[Rendered images with source text]
== Segment start ==

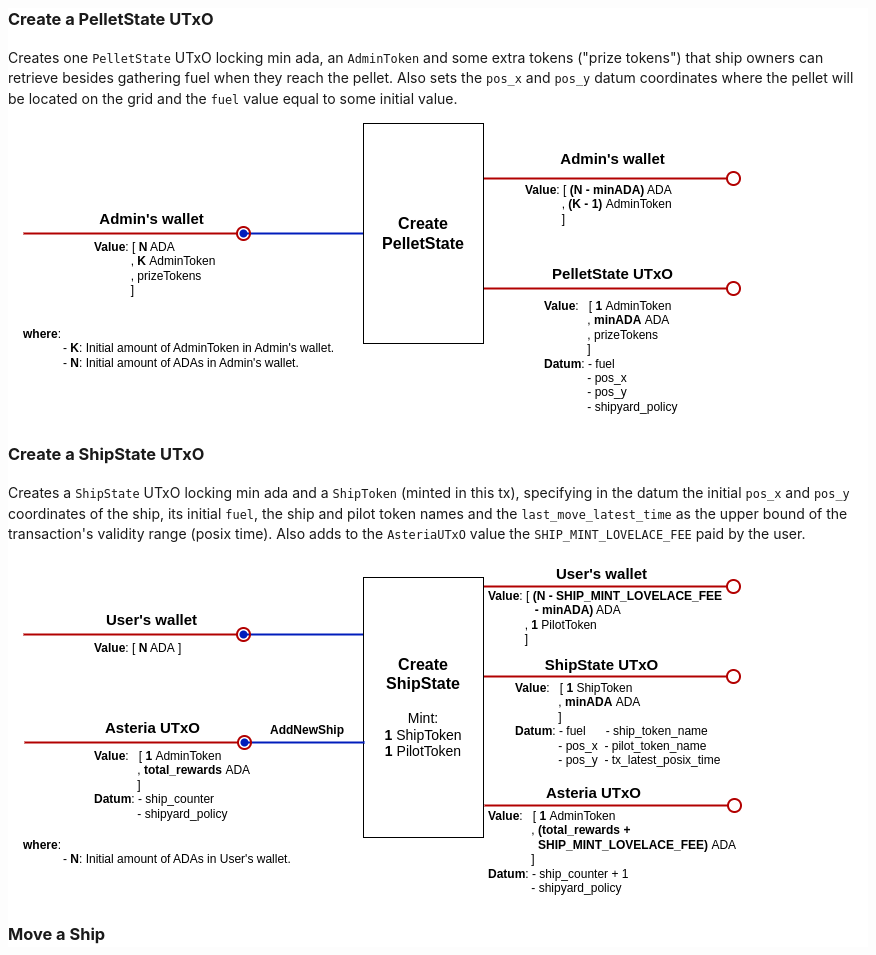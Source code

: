 ### Create a PelletState UTxO

Creates one `PelletState` UTxO locking min ada, an `AdminToken` and some extra tokens ("prize tokens") that ship owners can retrieve besides gathering fuel when they reach the pellet. Also sets the `pos_x` and `pos_y` datum coordinates where the pellet will be located on the grid and the `fuel` value equal to some initial value.

![createPellet diagram](img/createPellet.png)

### Create a ShipState UTxO

Creates a `ShipState` UTxO locking min ada and a `ShipToken` (minted in this tx), specifying in the datum the initial `pos_x` and `pos_y` coordinates of the ship, its initial `fuel`, the ship and pilot token names and the `last_move_latest_time` as the upper bound of the transaction's validity range (posix time). Also adds to the `AsteriaUTxO` value the `SHIP_MINT_LOVELACE_FEE` paid by the user.

![createShip diagram](img/createShip.png)

### Move a Ship

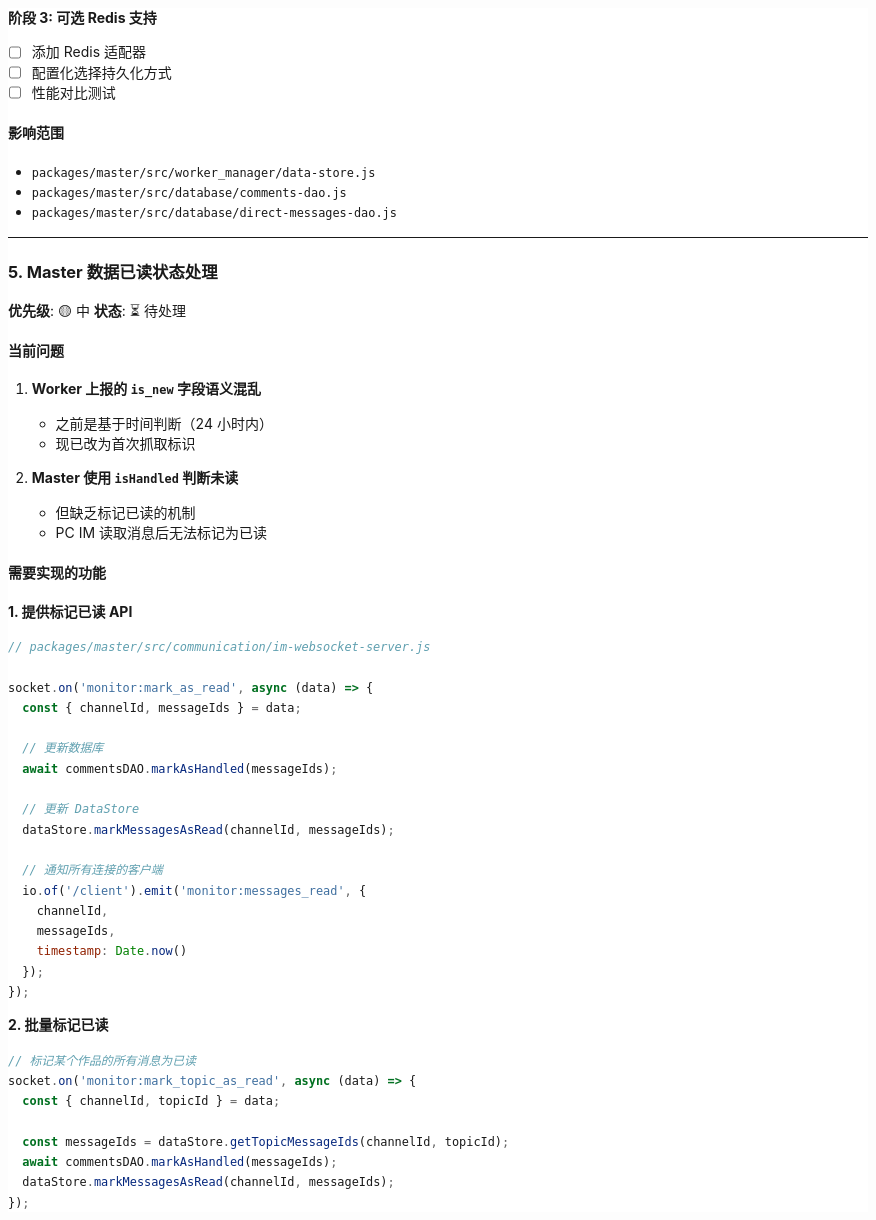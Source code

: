 **阶段 3: 可选 Redis 支持**
- [ ] 添加 Redis 适配器
- [ ] 配置化选择持久化方式
- [ ] 性能对比测试

#### 影响范围
- `packages/master/src/worker_manager/data-store.js`
- `packages/master/src/database/comments-dao.js`
- `packages/master/src/database/direct-messages-dao.js`

---

### 5. Master 数据已读状态处理

**优先级**: 🟡 中
**状态**: ⏳ 待处理

#### 当前问题

1. **Worker 上报的 `is_new` 字段语义混乱**
   - 之前是基于时间判断（24 小时内）
   - 现已改为首次抓取标识

2. **Master 使用 `isHandled` 判断未读**
   - 但缺乏标记已读的机制
   - PC IM 读取消息后无法标记为已读

#### 需要实现的功能

**1. 提供标记已读 API**

```javascript
// packages/master/src/communication/im-websocket-server.js

socket.on('monitor:mark_as_read', async (data) => {
  const { channelId, messageIds } = data;

  // 更新数据库
  await commentsDAO.markAsHandled(messageIds);

  // 更新 DataStore
  dataStore.markMessagesAsRead(channelId, messageIds);

  // 通知所有连接的客户端
  io.of('/client').emit('monitor:messages_read', {
    channelId,
    messageIds,
    timestamp: Date.now()
  });
});
```

**2. 批量标记已读**

```javascript
// 标记某个作品的所有消息为已读
socket.on('monitor:mark_topic_as_read', async (data) => {
  const { channelId, topicId } = data;

  const messageIds = dataStore.getTopicMessageIds(channelId, topicId);
  await commentsDAO.markAsHandled(messageIds);
  dataStore.markMessagesAsRead(channelId, messageIds);
});
```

== Segment end ==

**What to work on**.
Restate the entries verbatim and exclude any pictures.

**Task solution**.
Source code

: ### Create a PelletState UTxO

Creates one `PelletState` UTxO locking min ada, an `AdminToken` and some extra tokens ("prize tokens") that ship owners can retrieve besides gathering fuel when they reach the pellet. Also sets the `pos_x` and `pos_y` datum coordinates where the pellet will be located on the grid and the `fuel` value equal to some initial value.

![createPellet diagram](img/createPellet.png)

### Create a ShipState UTxO

Creates a `ShipState` UTxO locking min ada and a `ShipToken` (minted in this tx), specifying in the datum the initial `pos_x` and `pos_y` coordinates of the ship, its initial `fuel`, the ship and pilot token names and the `last_move_latest_time` as the upper bound of the transaction's validity range (posix time). Also adds to the `AsteriaUTxO` value the `SHIP_MINT_LOVELACE_FEE` paid by the user.

![createShip diagram](img/createShip.png)

### Move a Ship

Source code

: **阶段 3: 可选 Redis 支持**
- [ ] 添加 Redis 适配器
- [ ] 配置化选择持久化方式
- [ ] 性能对比测试

#### 影响范围
- `packages/master/src/worker_manager/data-store.js`
- `packages/master/src/database/comments-dao.js`
- `packages/master/src/database/direct-messages-dao.js`

---

### 5. Master 数据已读状态处理

**优先级**: 🟡 中
**状态**: ⏳ 待处理

#### 当前问题

1. **Worker 上报的 `is_new` 字段语义混乱**
   - 之前是基于时间判断（24 小时内）
   - 现已改为首次抓取标识

2. **Master 使用 `isHandled` 判断未读**
   - 但缺乏标记已读的机制
   - PC IM 读取消息后无法标记为已读

#### 需要实现的功能

**1. 提供标记已读 API**

```javascript
// packages/master/src/communication/im-websocket-server.js

socket.on('monitor:mark_as_read', async (data) => {
  const { channelId, messageIds } = data;

  // 更新数据库
  await commentsDAO.markAsHandled(messageIds);

  // 更新 DataStore
  dataStore.markMessagesAsRead(channelId, messageIds);

  // 通知所有连接的客户端
  io.of('/client').emit('monitor:messages_read', {
    channelId,
    messageIds,
    timestamp: Date.now()
  });
});
```

**2. 批量标记已读**

```javascript
// 标记某个作品的所有消息为已读
socket.on('monitor:mark_topic_as_read', async (data) => {
  const { channelId, topicId } = data;

  const messageIds = dataStore.getTopicMessageIds(channelId, topicId);
  await commentsDAO.markAsHandled(messageIds);
  dataStore.markMessagesAsRead(channelId, messageIds);
});
```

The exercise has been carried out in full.